**Problem to solve**.
Print exactly the lines below between the line containing "the request fails\\" and the line containing "Stops this timer.", counting both of those lines. Leave pictures out.

▬▬▬

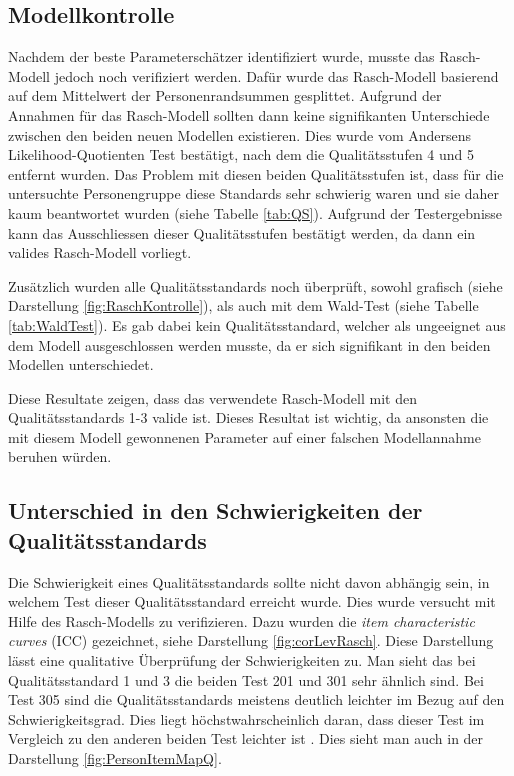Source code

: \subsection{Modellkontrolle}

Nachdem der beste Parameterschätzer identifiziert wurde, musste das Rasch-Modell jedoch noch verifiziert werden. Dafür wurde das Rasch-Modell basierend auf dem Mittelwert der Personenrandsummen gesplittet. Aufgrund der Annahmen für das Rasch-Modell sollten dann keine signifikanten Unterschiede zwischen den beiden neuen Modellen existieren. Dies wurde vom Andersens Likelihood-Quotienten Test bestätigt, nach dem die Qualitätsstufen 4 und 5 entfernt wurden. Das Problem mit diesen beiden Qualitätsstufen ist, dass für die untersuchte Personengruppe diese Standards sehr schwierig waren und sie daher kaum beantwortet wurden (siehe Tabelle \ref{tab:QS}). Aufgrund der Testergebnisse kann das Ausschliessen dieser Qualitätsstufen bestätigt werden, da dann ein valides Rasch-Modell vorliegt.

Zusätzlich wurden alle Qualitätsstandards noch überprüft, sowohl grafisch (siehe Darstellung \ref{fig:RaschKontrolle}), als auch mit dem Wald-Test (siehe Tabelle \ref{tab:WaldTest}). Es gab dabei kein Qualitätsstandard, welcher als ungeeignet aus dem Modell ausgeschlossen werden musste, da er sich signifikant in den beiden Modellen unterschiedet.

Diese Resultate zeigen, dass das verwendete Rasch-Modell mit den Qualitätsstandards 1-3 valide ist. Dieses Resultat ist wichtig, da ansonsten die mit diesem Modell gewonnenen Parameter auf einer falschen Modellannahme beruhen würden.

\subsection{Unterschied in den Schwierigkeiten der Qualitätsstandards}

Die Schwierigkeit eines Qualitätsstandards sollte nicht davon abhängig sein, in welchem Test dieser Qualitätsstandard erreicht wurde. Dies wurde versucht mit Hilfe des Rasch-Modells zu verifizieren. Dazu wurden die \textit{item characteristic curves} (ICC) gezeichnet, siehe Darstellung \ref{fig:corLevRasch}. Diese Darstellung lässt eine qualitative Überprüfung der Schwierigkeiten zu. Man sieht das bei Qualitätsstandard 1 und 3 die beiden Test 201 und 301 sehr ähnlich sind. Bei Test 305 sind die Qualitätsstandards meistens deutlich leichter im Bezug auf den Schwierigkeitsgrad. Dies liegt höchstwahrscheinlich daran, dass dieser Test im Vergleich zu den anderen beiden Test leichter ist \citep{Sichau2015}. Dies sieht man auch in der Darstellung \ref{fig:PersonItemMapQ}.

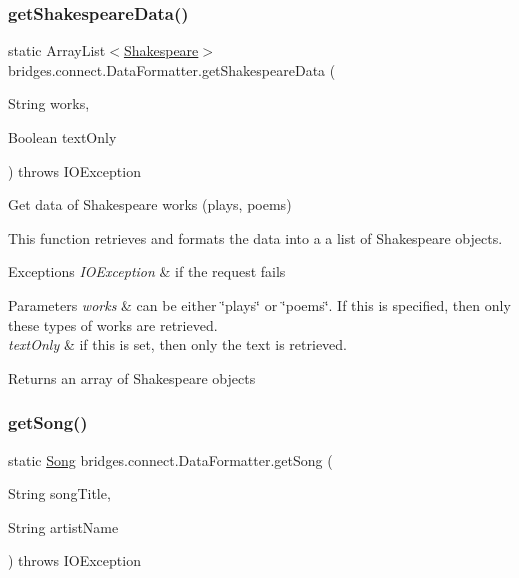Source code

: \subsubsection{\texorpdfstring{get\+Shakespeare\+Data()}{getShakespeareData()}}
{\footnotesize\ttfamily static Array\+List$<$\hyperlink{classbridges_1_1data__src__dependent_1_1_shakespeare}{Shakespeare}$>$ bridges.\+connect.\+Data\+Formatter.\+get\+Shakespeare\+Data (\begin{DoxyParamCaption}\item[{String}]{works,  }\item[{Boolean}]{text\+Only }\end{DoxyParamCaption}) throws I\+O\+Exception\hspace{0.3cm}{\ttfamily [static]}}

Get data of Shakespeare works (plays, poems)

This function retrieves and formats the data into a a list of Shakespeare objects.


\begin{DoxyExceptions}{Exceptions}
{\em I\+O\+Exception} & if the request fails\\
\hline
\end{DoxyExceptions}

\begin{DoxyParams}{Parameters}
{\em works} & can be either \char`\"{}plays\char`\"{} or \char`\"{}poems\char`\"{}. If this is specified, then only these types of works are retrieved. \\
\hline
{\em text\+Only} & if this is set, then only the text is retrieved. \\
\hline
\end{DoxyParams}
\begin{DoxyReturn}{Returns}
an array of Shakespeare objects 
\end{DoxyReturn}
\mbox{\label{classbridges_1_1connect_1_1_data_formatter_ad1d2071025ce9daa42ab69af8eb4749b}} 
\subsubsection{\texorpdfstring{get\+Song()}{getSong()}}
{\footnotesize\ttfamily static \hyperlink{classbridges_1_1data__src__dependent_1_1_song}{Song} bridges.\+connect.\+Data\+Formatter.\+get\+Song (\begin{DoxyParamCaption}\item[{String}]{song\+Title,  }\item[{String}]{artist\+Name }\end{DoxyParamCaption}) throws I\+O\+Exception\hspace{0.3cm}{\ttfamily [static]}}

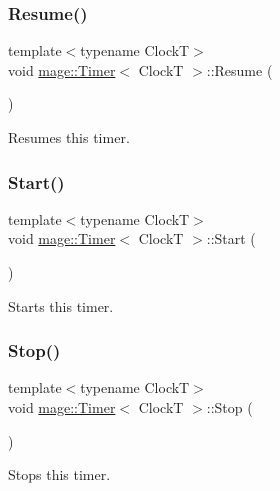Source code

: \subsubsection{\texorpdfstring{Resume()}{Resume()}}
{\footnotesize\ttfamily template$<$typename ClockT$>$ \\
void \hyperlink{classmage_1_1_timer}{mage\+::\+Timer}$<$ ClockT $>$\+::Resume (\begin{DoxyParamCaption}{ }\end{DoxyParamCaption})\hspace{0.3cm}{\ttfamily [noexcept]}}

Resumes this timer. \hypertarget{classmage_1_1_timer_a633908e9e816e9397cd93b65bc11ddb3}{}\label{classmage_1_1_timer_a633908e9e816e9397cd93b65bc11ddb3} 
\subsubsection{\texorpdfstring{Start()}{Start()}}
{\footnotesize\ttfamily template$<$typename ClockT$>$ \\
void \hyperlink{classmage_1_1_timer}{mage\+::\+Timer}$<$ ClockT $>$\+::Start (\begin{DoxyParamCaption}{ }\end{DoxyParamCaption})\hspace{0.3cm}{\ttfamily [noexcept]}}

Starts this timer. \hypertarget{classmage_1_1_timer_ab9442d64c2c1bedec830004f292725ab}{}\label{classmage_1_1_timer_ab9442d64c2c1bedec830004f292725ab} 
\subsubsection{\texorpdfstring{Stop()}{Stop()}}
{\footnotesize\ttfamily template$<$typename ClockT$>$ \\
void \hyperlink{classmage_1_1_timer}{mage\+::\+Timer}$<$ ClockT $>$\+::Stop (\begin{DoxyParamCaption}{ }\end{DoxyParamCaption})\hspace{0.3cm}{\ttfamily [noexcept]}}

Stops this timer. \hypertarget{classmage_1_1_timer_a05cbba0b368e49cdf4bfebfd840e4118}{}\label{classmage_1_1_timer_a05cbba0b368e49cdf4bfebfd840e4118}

▬▬▬

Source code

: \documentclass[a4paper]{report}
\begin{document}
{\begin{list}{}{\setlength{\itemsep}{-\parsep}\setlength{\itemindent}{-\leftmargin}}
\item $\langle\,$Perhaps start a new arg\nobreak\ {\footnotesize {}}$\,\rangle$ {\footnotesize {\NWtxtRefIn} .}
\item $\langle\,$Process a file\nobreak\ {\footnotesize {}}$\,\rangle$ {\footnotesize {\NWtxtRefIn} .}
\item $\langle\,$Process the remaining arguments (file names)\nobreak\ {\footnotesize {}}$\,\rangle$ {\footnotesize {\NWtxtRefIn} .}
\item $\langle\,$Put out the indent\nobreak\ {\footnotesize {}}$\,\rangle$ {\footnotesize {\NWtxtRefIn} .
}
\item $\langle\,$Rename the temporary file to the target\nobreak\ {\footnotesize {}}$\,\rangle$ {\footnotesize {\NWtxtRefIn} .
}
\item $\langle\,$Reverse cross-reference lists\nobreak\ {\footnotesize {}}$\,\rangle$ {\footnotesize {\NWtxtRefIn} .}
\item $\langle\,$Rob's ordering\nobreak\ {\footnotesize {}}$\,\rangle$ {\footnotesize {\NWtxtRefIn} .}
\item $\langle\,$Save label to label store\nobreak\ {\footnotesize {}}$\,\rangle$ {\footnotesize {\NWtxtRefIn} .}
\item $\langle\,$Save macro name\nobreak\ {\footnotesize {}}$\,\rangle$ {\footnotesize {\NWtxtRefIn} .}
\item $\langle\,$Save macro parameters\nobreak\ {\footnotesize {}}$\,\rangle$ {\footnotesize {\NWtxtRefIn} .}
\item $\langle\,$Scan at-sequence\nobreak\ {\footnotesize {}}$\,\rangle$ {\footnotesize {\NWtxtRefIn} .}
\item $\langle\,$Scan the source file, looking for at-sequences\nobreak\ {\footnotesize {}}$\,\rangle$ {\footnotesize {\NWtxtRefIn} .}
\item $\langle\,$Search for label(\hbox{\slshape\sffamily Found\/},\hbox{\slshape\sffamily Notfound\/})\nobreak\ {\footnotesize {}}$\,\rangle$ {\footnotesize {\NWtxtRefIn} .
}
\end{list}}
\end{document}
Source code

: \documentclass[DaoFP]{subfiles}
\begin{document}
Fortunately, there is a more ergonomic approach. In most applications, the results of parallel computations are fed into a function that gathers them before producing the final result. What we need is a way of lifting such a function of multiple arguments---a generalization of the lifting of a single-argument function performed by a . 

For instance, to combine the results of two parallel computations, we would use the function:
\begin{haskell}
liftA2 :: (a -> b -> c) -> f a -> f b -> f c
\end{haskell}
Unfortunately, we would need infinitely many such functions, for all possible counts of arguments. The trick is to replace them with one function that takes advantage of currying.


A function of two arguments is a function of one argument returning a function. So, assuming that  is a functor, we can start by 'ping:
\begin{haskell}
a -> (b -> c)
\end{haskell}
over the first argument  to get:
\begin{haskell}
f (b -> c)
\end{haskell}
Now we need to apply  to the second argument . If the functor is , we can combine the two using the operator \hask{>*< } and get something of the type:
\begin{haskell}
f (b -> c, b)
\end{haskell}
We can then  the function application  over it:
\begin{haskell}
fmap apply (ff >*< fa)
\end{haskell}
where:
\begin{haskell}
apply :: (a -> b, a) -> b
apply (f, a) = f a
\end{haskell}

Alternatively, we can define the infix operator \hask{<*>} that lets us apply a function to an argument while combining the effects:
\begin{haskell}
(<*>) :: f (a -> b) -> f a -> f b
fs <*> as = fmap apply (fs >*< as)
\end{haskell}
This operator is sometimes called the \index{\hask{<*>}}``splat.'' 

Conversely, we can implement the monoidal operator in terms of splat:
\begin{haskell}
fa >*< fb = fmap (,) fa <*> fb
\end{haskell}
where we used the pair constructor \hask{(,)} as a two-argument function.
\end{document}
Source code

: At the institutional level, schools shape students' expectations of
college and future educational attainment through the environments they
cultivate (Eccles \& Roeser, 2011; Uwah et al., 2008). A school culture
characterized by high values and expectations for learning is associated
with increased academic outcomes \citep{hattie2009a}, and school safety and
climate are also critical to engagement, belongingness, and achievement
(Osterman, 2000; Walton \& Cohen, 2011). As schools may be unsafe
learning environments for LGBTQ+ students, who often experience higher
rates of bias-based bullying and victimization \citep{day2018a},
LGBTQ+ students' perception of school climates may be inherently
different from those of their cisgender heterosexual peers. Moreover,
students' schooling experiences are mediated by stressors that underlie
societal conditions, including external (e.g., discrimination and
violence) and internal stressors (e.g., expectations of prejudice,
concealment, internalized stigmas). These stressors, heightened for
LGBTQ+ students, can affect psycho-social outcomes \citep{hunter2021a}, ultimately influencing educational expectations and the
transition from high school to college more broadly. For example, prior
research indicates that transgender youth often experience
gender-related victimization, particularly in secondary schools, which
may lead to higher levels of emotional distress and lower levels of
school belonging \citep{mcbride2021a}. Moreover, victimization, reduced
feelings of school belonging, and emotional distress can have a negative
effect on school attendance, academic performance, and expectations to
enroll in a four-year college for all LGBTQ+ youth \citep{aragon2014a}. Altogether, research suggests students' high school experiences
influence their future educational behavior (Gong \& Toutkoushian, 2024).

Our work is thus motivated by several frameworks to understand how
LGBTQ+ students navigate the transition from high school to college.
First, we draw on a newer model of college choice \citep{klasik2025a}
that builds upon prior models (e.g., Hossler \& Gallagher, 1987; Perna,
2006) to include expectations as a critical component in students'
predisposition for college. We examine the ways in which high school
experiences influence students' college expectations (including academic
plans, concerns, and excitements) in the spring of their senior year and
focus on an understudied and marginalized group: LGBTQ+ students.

▬▬▬

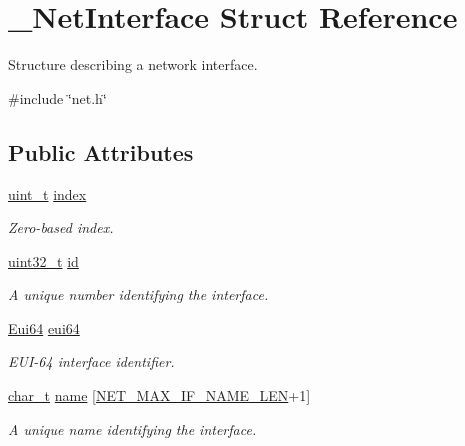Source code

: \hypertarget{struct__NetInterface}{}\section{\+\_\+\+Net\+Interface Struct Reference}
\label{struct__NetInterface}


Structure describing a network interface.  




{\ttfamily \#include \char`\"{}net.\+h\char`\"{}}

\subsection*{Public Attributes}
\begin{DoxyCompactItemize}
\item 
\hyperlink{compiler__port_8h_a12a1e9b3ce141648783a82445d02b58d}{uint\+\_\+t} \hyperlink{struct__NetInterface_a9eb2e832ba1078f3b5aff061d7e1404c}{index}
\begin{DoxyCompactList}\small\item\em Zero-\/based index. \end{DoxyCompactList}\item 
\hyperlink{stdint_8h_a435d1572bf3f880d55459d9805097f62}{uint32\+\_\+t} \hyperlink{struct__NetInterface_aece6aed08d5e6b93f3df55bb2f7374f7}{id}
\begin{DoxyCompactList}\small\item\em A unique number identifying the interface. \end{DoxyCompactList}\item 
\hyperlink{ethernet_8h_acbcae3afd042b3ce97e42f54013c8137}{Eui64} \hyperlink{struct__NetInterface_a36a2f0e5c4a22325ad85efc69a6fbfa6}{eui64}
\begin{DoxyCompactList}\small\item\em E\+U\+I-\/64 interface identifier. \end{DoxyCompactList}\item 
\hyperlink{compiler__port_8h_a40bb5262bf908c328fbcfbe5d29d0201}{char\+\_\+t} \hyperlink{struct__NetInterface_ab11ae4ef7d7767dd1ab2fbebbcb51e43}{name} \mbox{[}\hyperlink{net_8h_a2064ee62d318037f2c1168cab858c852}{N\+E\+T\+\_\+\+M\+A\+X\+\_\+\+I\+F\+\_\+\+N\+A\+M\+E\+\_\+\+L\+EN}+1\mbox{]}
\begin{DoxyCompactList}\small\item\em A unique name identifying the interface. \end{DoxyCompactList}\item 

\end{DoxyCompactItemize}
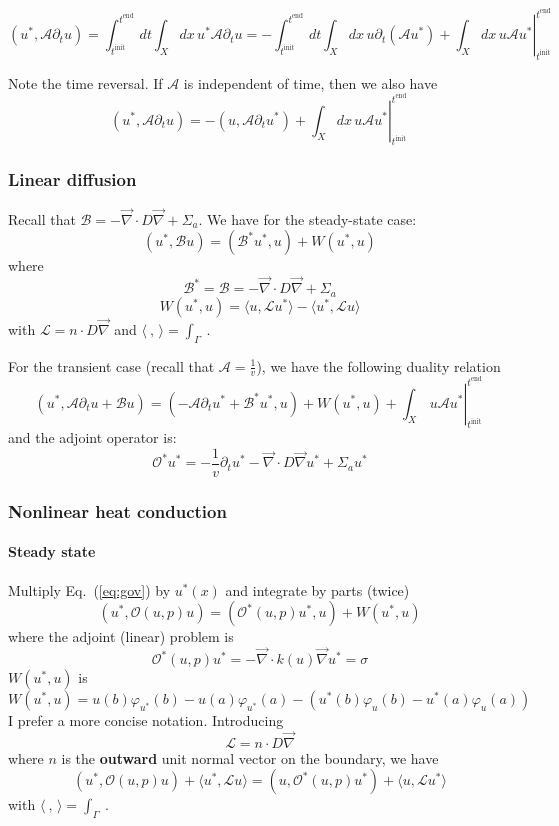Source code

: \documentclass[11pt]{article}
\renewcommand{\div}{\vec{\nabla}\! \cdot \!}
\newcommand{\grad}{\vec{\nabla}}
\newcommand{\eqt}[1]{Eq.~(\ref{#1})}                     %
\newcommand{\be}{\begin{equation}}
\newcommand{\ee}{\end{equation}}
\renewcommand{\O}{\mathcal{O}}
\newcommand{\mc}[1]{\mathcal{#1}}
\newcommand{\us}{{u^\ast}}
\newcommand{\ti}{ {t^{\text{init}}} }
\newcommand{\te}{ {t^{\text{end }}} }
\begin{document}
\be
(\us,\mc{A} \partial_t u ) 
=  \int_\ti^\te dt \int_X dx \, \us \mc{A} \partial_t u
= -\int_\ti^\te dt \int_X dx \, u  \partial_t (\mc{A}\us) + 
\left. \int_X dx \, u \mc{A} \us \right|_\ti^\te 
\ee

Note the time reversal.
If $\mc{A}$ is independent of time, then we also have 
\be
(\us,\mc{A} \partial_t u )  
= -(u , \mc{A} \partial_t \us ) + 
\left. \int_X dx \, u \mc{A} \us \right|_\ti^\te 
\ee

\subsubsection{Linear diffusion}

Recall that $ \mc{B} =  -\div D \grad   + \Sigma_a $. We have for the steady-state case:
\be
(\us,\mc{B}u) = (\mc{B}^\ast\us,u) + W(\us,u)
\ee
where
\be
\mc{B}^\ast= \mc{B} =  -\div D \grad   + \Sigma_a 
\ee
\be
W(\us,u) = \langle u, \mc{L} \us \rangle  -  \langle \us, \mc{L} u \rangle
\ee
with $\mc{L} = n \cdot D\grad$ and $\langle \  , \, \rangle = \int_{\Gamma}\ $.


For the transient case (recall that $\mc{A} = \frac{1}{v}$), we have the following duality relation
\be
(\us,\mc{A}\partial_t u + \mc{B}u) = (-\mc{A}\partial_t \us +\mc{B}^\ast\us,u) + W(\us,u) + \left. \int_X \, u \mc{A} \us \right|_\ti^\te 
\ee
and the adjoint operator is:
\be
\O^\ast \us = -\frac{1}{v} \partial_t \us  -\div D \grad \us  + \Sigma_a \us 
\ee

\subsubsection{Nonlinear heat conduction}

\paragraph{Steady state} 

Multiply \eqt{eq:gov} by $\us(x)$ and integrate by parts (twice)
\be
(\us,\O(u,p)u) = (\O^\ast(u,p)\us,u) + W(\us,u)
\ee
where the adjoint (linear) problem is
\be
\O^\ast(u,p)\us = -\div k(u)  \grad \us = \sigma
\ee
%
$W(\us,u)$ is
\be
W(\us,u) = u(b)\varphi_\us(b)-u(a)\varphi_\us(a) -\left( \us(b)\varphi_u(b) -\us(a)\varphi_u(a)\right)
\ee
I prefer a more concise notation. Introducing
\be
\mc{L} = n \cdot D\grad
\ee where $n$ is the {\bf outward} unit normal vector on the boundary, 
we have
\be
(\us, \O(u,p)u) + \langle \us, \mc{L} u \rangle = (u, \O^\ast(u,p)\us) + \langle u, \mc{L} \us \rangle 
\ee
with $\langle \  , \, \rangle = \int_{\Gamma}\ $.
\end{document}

▬▬▬

**Reply to the task**.
{\em I\+O\+Exception} & if the request fails\\
\hline
\end{DoxyExceptions}

\begin{DoxyParams}{Parameters}
{\em works} & can be either \char`\"{}plays\char`\"{} or \char`\"{}poems\char`\"{}. If this is specified, then only these types of works are retrieved. \\
\hline
{\em text\+Only} & if this is set, then only the text is retrieved. \\
\hline
\end{DoxyParams}
\begin{DoxyReturn}{Returns}
an array of Shakespeare objects 
\end{DoxyReturn}
\mbox{\label{classbridges_1_1connect_1_1_data_formatter_ad1d2071025ce9daa42ab69af8eb4749b}} 
\subsubsection{\texorpdfstring{get\+Song()}{getSong()}}
{\footnotesize\ttfamily static \hyperlink{classbridges_1_1data__src__dependent_1_1_song}{Song} bridges.\+connect.\+Data\+Formatter.\+get\+Song (\begin{DoxyParamCaption}\item[{String}]{song\+Title,  }\item[{String}]{artist\+Name }\end{DoxyParamCaption}) throws I\+O\+Exception\hspace{0.3cm}{\ttfamily [static]}}

Source code

: \subsubsection{\texorpdfstring{Resume()}{Resume()}}
{\footnotesize\ttfamily template$<$typename ClockT$>$ \\
void \hyperlink{classmage_1_1_timer}{mage\+::\+Timer}$<$ ClockT $>$\+::Resume (\begin{DoxyParamCaption}{ }\end{DoxyParamCaption})\hspace{0.3cm}{\ttfamily [noexcept]}}

Resumes this timer. \hypertarget{classmage_1_1_timer_a633908e9e816e9397cd93b65bc11ddb3}{}\label{classmage_1_1_timer_a633908e9e816e9397cd93b65bc11ddb3} 
\subsubsection{\texorpdfstring{Start()}{Start()}}
{\footnotesize\ttfamily template$<$typename ClockT$>$ \\
void \hyperlink{classmage_1_1_timer}{mage\+::\+Timer}$<$ ClockT $>$\+::Start (\begin{DoxyParamCaption}{ }\end{DoxyParamCaption})\hspace{0.3cm}{\ttfamily [noexcept]}}

Starts this timer. \hypertarget{classmage_1_1_timer_ab9442d64c2c1bedec830004f292725ab}{}\label{classmage_1_1_timer_ab9442d64c2c1bedec830004f292725ab} 
\subsubsection{\texorpdfstring{Stop()}{Stop()}}
{\footnotesize\ttfamily template$<$typename ClockT$>$ \\
void \hyperlink{classmage_1_1_timer}{mage\+::\+Timer}$<$ ClockT $>$\+::Stop (\begin{DoxyParamCaption}{ }\end{DoxyParamCaption})\hspace{0.3cm}{\ttfamily [noexcept]}}

Stops this timer. \hypertarget{classmage_1_1_timer_a05cbba0b368e49cdf4bfebfd840e4118}{}\label{classmage_1_1_timer_a05cbba0b368e49cdf4bfebfd840e4118}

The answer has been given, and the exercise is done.